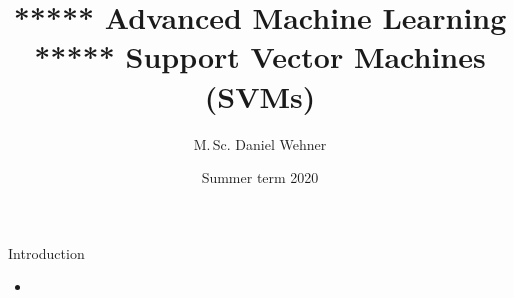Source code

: 




\title[Support Vector Machines (SVMs)]{***** Advanced Machine Learning ***** Support Vector Machines (SVMs)}
\author{M.\,Sc. Daniel Wehner}
\date{Summer term 2020}




\dwPrintTitle

\dwPrintToc


\begin{dwHeaderFrame}{Introduction}
	\begin{itemize}
		\item 
	\end{itemize}
\end{dwHeaderFrame}


\makethanks


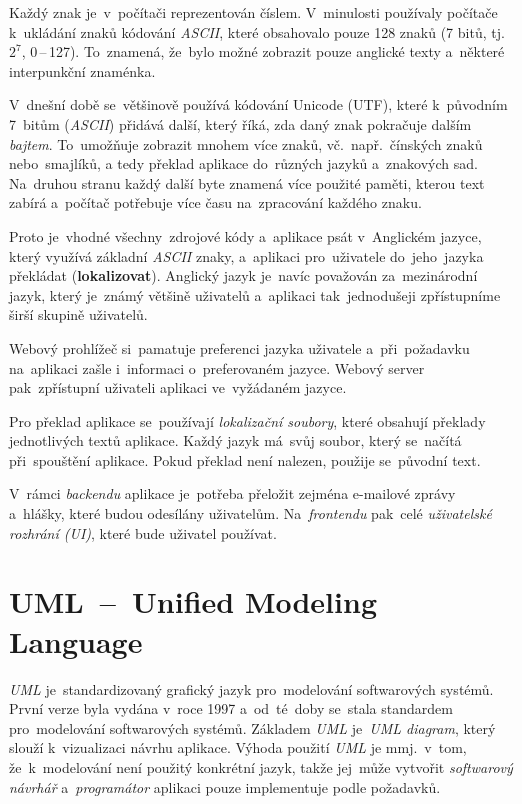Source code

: \documentclass[11pt,a4paper]{report}
\begin{document}
            Každý znak je~v~počítači reprezentován číslem. V~minulosti používaly počítače k~ukládání znaků kódování \emph{ASCII}, které obsahovalo pouze 128 znaků (7 bitů, tj.~$2^7$, 0\,--\,127). To~znamená, že~bylo možné zobrazit pouze anglické texty a~některé interpunkční znaménka. 
            
            V~dnešní době se~většinově používá kódování Unicode (UTF), které k~původním 7~bitům (\emph{ASCII}) přidává další, který říká, zda daný znak pokračuje dalším \emph{bajtem}. To~umožňuje zobrazit mnohem více znaků, vč.~např.~čínských znaků nebo~smajlíků, a tedy překlad aplikace do~různých jazyků a~znakových sad. Na~druhou stranu každý další byte znamená více použité paměti, kterou text zabírá a~počítač potřebuje více času na~zpracování každého znaku.
            
            Proto je~vhodné všechny~zdrojové kódy a~aplikace psát v~Anglickém jazyce, který využívá základní \emph{ASCII} znaky, a~aplikaci pro~uživatele do~jeho~jazyka překládat (\textbf{lokalizovat}). Anglický jazyk je~navíc považován za~mezinárodní jazyk, který je~známý většině uživatelů a~aplikaci tak~jednodušeji zpřístupníme širší skupině uživatelů.
            
            Webový prohlížeč si~pamatuje preferenci jazyka uživatele a~při~požadavku na~aplikaci zašle i~informaci o~preferovaném jazyce. Webový server pak~zpřístupní uživateli aplikaci ve~vyžádaném jazyce.

            Pro překlad aplikace se~používají \emph{lokalizační soubory}, které obsahují překlady jednotlivých textů aplikace. Každý jazyk má~svůj soubor, který se~načítá při~spouštění aplikace. Pokud překlad není nalezen, použije se~původní text.

            V~rámci \emph{backendu} aplikace je~potřeba přeložit zejména e-mailové zprávy a~hlášky, které budou odesílány uživatelům. Na~\emph{frontendu} pak~celé \emph{uživatelské rozhrání (UI)}, které bude uživatel používat.

        \section{UML~--~Unified Modeling Language}
            \emph{UML} je~standardizovaný grafický jazyk pro~modelování softwarových systémů. První verze byla vydána v~roce 1997 a~od~té~doby se~stala standardem pro~modelování softwarových systémů. Základem \emph{UML} je~\emph{UML diagram}, který slouží k~vizualizaci návrhu aplikace. Výhoda použití \emph{UML} je mmj.~v~tom, že~k~modelování není použitý konkrétní jazyk, takže jej~může vytvořit \emph{softwarový návrhář} a~\emph{programátor} aplikaci pouze implementuje podle požadavků.
            
\end{document}
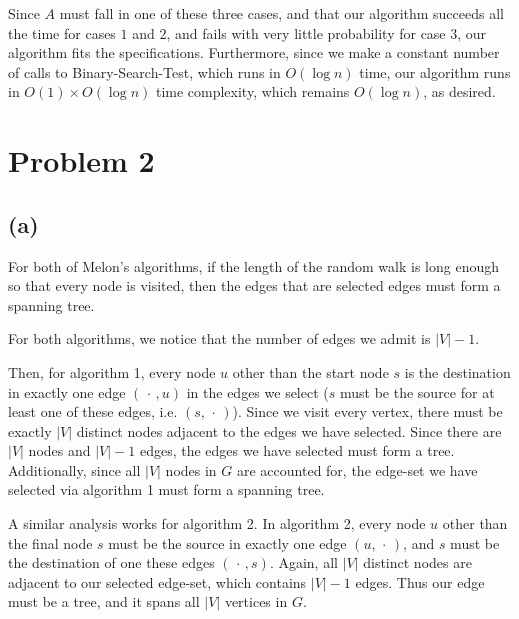 \documentclass{6046}
\begin{document}
\vspace{1.5em}

Since $A$ must fall in one of these three cases,
and that our algorithm succeeds all the time
for cases $1$ and $2$, and fails
with very little probability for case $3$,
our algorithm fits the specifications. Furthermore,
since we make a constant number of calls to {\sc Binary-Search-Test},
which runs in $O(\log n)$ time, our algorithm runs in
$O(1) \times O(\log n)$ time complexity, which remains $O(\log n)$,
as desired.

\section*{Problem 2}
\subsection*{(a)}
For both of Melon's algorithms, if the length of the random walk
is long enough so that every node is visited, then the edges
that are selected edges must form a spanning tree.

For both algorithms, we notice that the number of edges
we admit is $|V| - 1$.

Then, for algorithm 1, every node $u$ other
than the start node $s$ is the destination in exactly one
edge $(\,\cdot\,, u)$ in the edges we select ($s$ must
be the source for at least one of these edges, i.e.
$(s, \,\cdot\,)$). Since we visit every vertex, there must be exactly
$|V|$ distinct nodes adjacent to the edges we have selected.
Since there are $|V|$ nodes and $|V| - 1$ edges, the edges
we have selected must form a tree. Additionally, since
all $|V|$ nodes in $G$ are accounted for, the edge-set
we have selected via algorithm 1 must form a spanning tree.

A similar analysis works for algorithm 2. In algorithm 2,
every node $u$ other than the final node $s$ must be
the source in exactly one edge $(u, \,\cdot\,)$, and $s$
must be the destination of one these edges $(\,\cdot\,, s)$.
Again, all $|V|$ distinct nodes are adjacent to our selected
edge-set, which contains $|V| - 1$ edges. Thus our edge must
be a tree, and it spans all $|V|$ vertices in $G$.
\end{document}
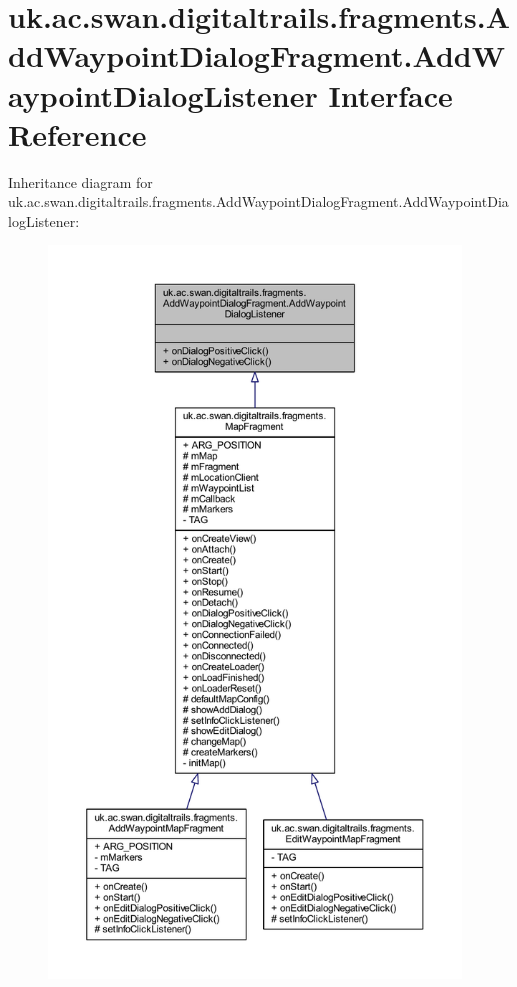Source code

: \hypertarget{interfaceuk_1_1ac_1_1swan_1_1digitaltrails_1_1fragments_1_1_add_waypoint_dialog_fragment_1_1_add_waypoint_dialog_listener}{\section{uk.\+ac.\+swan.\+digitaltrails.\+fragments.\+Add\+Waypoint\+Dialog\+Fragment.\+Add\+Waypoint\+Dialog\+Listener Interface Reference}
\label{interfaceuk_1_1ac_1_1swan_1_1digitaltrails_1_1fragments_1_1_add_waypoint_dialog_fragment_1_1_add_waypoint_dialog_listener}
}


Inheritance diagram for uk.\+ac.\+swan.\+digitaltrails.\+fragments.\+Add\+Waypoint\+Dialog\+Fragment.\+Add\+Waypoint\+Dialog\+Listener\+:
\nopagebreak
\begin{figure}[H]
\begin{center}
\leavevmode
\includegraphics[height=550pt]{interfaceuk_1_1ac_1_1swan_1_1digitaltrails_1_1fragments_1_1_add_waypoint_dialog_fragment_1_1_addb822b4004222eae83d00e69412923168}
\end{center}
\end{figure}



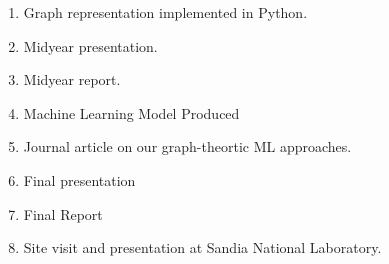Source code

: \begin{enumerate}
\item Graph representation implemented in Python. 
\item Midyear presentation.
\item Midyear report. 
\item Machine Learning Model Produced
\item Journal article on our graph-theortic ML approaches.
\item Final presentation
\item Final Report
\item Site visit and presentation at Sandia National Laboratory.  

\end{enumerate}

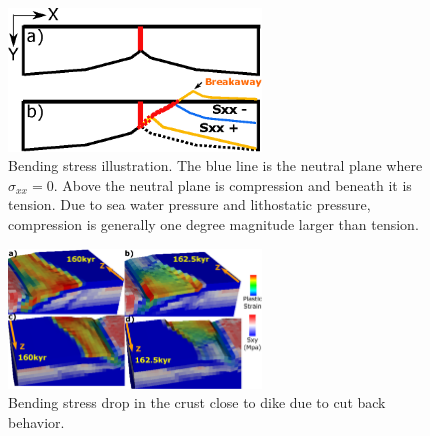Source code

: \begin{figure}[hc]
  \centering
    \includegraphics[width=0.6\textwidth]{fig_Results4_8_sqrt_cut_back_bending_cartoon.eps}
  \caption{Bending stress illustration. The blue line is the neutral plane where $\sigma_{xx}=0$. Above the neutral plane is compression and beneath it is tension. Due to sea water pressure and lithostatic pressure, compression is generally one degree magnitude larger than tension.}
 \label{fig_Results4_8}
\end{figure}

\begin{figure}[hc]
  \centering
    \includegraphics[width=0.6\textwidth]{fig_Results4_6_sqrt_cut_back_bending_drop.eps}
  \caption{Bending stress drop in the crust close to dike due to cut back behavior.}
 \label{fig_Results4_6}
\end{figure}


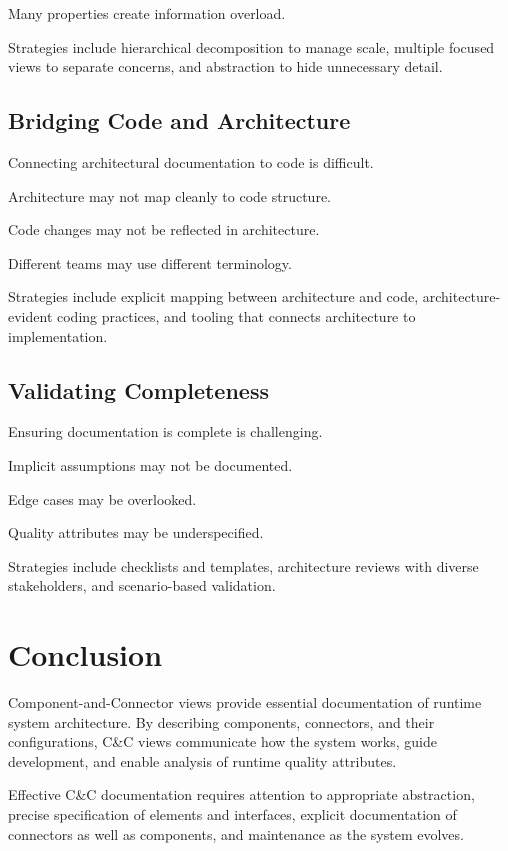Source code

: \documentclass[11pt]{article}
\begin{document}
Many properties create information overload.

Strategies include hierarchical decomposition to manage scale, multiple focused views to separate concerns, and abstraction to hide unnecessary detail.

\subsection{Bridging Code and Architecture}

Connecting architectural documentation to code is difficult.

Architecture may not map cleanly to code structure.

Code changes may not be reflected in architecture.

Different teams may use different terminology.

Strategies include explicit mapping between architecture and code, architecture-evident coding practices, and tooling that connects architecture to implementation.

\subsection{Validating Completeness}

Ensuring documentation is complete is challenging.

Implicit assumptions may not be documented.

Edge cases may be overlooked.

Quality attributes may be underspecified.

Strategies include checklists and templates, architecture reviews with diverse stakeholders, and scenario-based validation.

\section{Conclusion}

Component-and-Connector views provide essential documentation of runtime system architecture. By describing components, connectors, and their configurations, C\&C views communicate how the system works, guide development, and enable analysis of runtime quality attributes.

Effective C\&C documentation requires attention to appropriate abstraction, precise specification of elements and interfaces, explicit documentation of connectors as well as components, and maintenance as the system evolves.
\end{document}
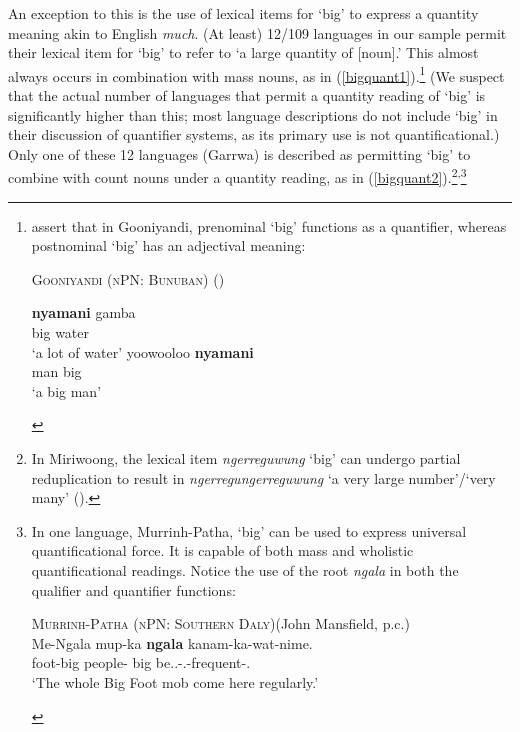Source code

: \documentclass[12pt,egregdoesnotlikesansseriftitles]{scrartcl}
\begin{document}
An exception to this is the use of lexical items for `big' to express a quantity meaning akin to English \textit{much}. (At least) 12/109 languages in our sample permit their lexical item for `big' to refer to `a large quantity of [noun].' This almost always occurs in combination with mass nouns, as in (\ref{bigquant1}).\footnote{\citet[37]{louagieverstraete16} assert that in Gooniyandi, prenominal `big' functions as a quantifier, whereas postnominal `big' has an adjectival meaning:
    \begin{exe}
      \ex  \textsc{Gooniyandi (nPN: Bunuban)} \hfill(\citealt{mcgregor90})
      \vspace{-3mm}
      \begin{xlist}
        \begin{multicols}{2}
          \ex \gll \textbf{nyamani} gamba\\
          big water \\
          \glt `a lot of water'%
          \ex \gll yoowooloo \textbf{nyamani} \\
          man big \\
          \glt `a big man' %
        \end{multicols}
      \end{xlist}
    \end{exe}
} 
(We suspect that the actual number of languages that permit a quantity reading of `big' is significantly higher than this; most language descriptions do not include `big' in their discussion of quantifier systems, as its primary use is not quantificational.) Only one of these 12 languages (Garrwa) is described as permitting `big' to combine with count nouns under a quantity reading, as in (\ref{bigquant2}).\footnote{In Miriwoong, the lexical item \textit{ngerreguwung} `big' can undergo partial reduplication to result in \textit{ngerregungerreguwung} `a very large number'/`very many' (\citealt[43]{kofod78}).}\textsuperscript{,}\footnote{In one language, Murrinh-Patha, `big' can be used to express universal quantificational force. It is capable of both mass and wholistic quantificational readings. Notice the use of the root \textit{ngala} in both the qualifier and quantifier functions:
  \vspace{-2mm}
  \begin{exe}
    \ex \textsc{Murrinh-Patha (nPN: Southern Daly)}\hfill (John Mansfield, p.c.)\\
    \gll Me-Ngala mup-ka \textbf{ngala} kanam-ka-wat-nime.\\
    foot-big people-\Top{} big be.\Tsg.\Nfut-\Pauc.\Sarg-frequent-\Pauc.\M\\
    \glt `The whole Big Foot mob come here regularly.'
  \end{exe}
}
\end{document}
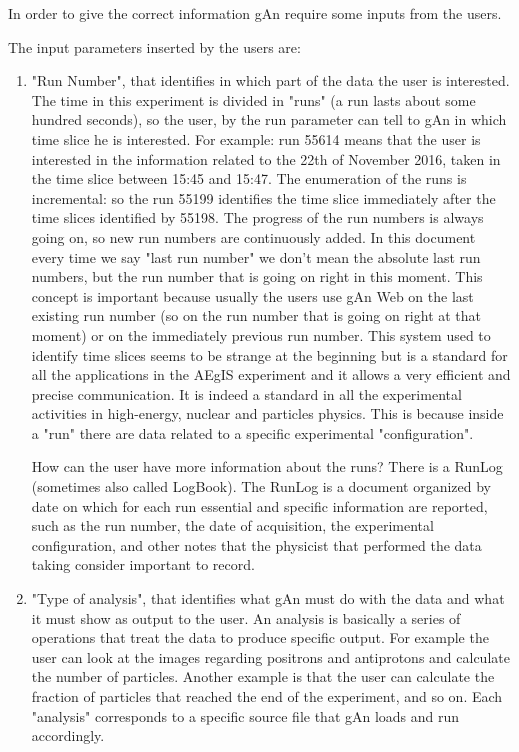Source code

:In order to give the correct information gAn require some inputs from the users.

The input parameters inserted by the users are:
\begin{enumerate}

\item "Run Number", that identifies in which part of the data the user is interested. 
The time in this experiment is divided in "runs" (a run lasts about some hundred seconds), so the user, by the run parameter can tell to gAn in which time slice he is interested. For example: run 55614 means that the user is interested in the information related to the 22th of November 2016, taken in the time slice between 15:45 and 15:47. 
The enumeration of the runs is incremental: so the run 55199 identifies the time slice immediately after the time slices identified by 55198. The progress of the run numbers is always going on, so new run numbers are continuously added. 
In this document every time we say "last run number" we don't mean the absolute last run numbers, but the run number that is going on right in this moment. This concept is important because usually the users use gAn Web on the last existing run number (so on the run number that is going on right at that moment) or on the immediately previous run number.  
This system used to identify time slices seems to be strange at the beginning but is a standard for all the applications in the AEgIS experiment and it allows a very efficient and precise communication. It is indeed a standard in all the experimental activities in high-energy, nuclear and particles physics. This is because inside a "run" there are data related to a specific experimental "configuration".

How can the user have more information about the runs? 
There is a RunLog (sometimes also called LogBook). The RunLog is a document organized by date on which for each run essential and specific information are reported, such as the run number, the date of acquisition, the experimental configuration, and other notes that the physicist that performed the data taking consider important to record.

\item "Type of analysis", that identifies what gAn must do with the data and what it must show as output to the user.
An analysis is basically a series of operations that treat the data to produce specific output. For example the user can look at the images regarding positrons and antiprotons and calculate the number of particles. Another example is that the user can calculate the fraction of particles that reached the end of the experiment, and so on. Each "analysis" corresponds to a specific source file that gAn loads and run accordingly.

\end{enumerate}


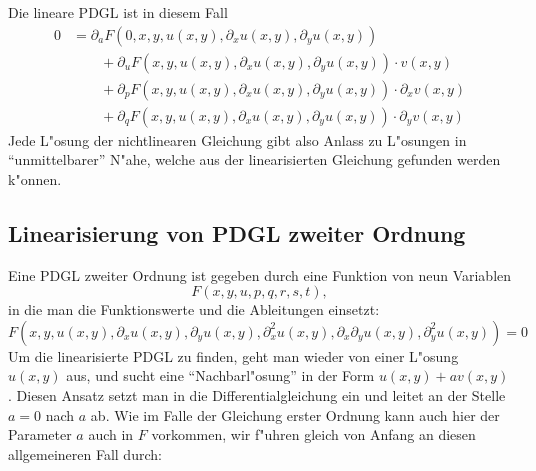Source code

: Die lineare PDGL ist in diesem Fall
\begin{align*}
0
&=
\partial_aF(0,x,y,u(x,y),\partial_xu(x,y),\partial_yu(x,y))
\\
&\qquad
+
\partial_uF(x,y,u(x,y),\partial_xu(x,y),\partial_yu(x,y))\cdot v(x,y)
\\
&\qquad
+
\partial_pF(x,y,u(x,y),\partial_xu(x,y),\partial_yu(x,y))\cdot \partial_xv(x,y)
\\
&\qquad
+
\partial_qF(x,y,u(x,y),\partial_xu(x,y),\partial_yu(x,y))\cdot \partial_yv(x,y)
\end{align*}
Jede L"osung der nichtlinearen Gleichung gibt also Anlass zu L"osungen
in ``unmittelbarer'' N"ahe, welche aus der linearisierten Gleichung
gefunden werden k"onnen.

\subsection{Linearisierung von PDGL zweiter Ordnung}
Eine PDGL zweiter Ordnung ist gegeben durch eine Funktion von neun
Variablen
\[
F(x,y,u,p,q,r,s,t),
\]
in die man die Funktionswerte und die Ableitungen einsetzt:
\[
F(x,y,u(x,y), \partial_xu(x,y),\partial_yu(x,y),
\partial_x^2u(x,y),
\partial_x\partial_yu(x,y),
\partial_y^2u(x,y))
=0
\]
Um die linearisierte PDGL zu finden, geht man wieder von einer
L"osung $u(x,y)$ aus, und sucht eine ``Nachbarl"osung'' in der
Form $u(x,y)+av(x,y)$. Diesen Ansatz setzt man in die 
Differentialgleichung ein und leitet an der Stelle $a=0$
nach $a$ ab. Wie im Falle der Gleichung erster Ordnung kann auch
hier der Parameter $a$ auch in $F$ vorkommen, wir f"uhren gleich
von Anfang an diesen allgemeineren Fall  durch:
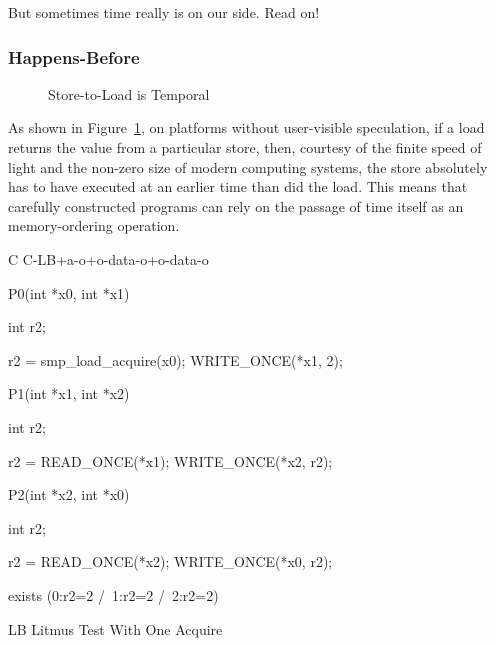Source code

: But sometimes time really is on our side.  Read on!

\subsubsection{Happens-Before}
\label{sec:memorder:Happens-Before}

\begin{figure}[tbp]
\centering
{}
\caption{Store-to-Load is Temporal}
\label{fig:memorder:Store-to-Load is Temporal}
\end{figure}

As shown in
Figure~\ref{fig:memorder:Store-to-Load is Temporal},
on platforms without user-visible speculation, if a load returns the value
from a particular store, then, courtesy of the finite speed of light and
the non-zero size of modern computing systems, the store absolutely has
to have executed at an earlier time than did the load.
This means that carefully constructed programs can rely on the
passage of time itself as an memory-ordering operation.

\begin{listing}[tbp]
{ \scriptsize
\begin{verbbox}[\LstLineNo]
C C-LB+a-o+o-data-o+o-data-o
{
}

P0(int *x0, int *x1)
{
  int r2;

  r2 = smp_load_acquire(x0);
  WRITE_ONCE(*x1, 2);
}


P1(int *x1, int *x2)
{
  int r2;

  r2 = READ_ONCE(*x1);
  WRITE_ONCE(*x2, r2);
}

P2(int *x2, int *x0)
{
  int r2;

  r2 = READ_ONCE(*x2);
  WRITE_ONCE(*x0, r2);
}

exists (0:r2=2 /\ 1:r2=2 /\ 2:r2=2)
\end{verbbox}
}
\centering
\theverbbox
\caption{LB Litmus Test With One Acquire}
\label{lst:memorder:LB Litmus Test With One Acquire}
\end{listing}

§ §

== Problem ==
Looking at the records above, please output exactly the lines that run from the one holding "WRITE_ONCE(*x0, r2);" to the final line, and only those.

== Finished task ==
  WRITE_ONCE(*x0, r2);
}

exists (0:r2=2 /\ 1:r2=2 /\ 2:r2=2)
\end{verbbox}
}
\centering
\theverbbox
\caption{LB Litmus Test With One Acquire}
\label{lst:memorder:LB Litmus Test With One Acquire}
\end{listing}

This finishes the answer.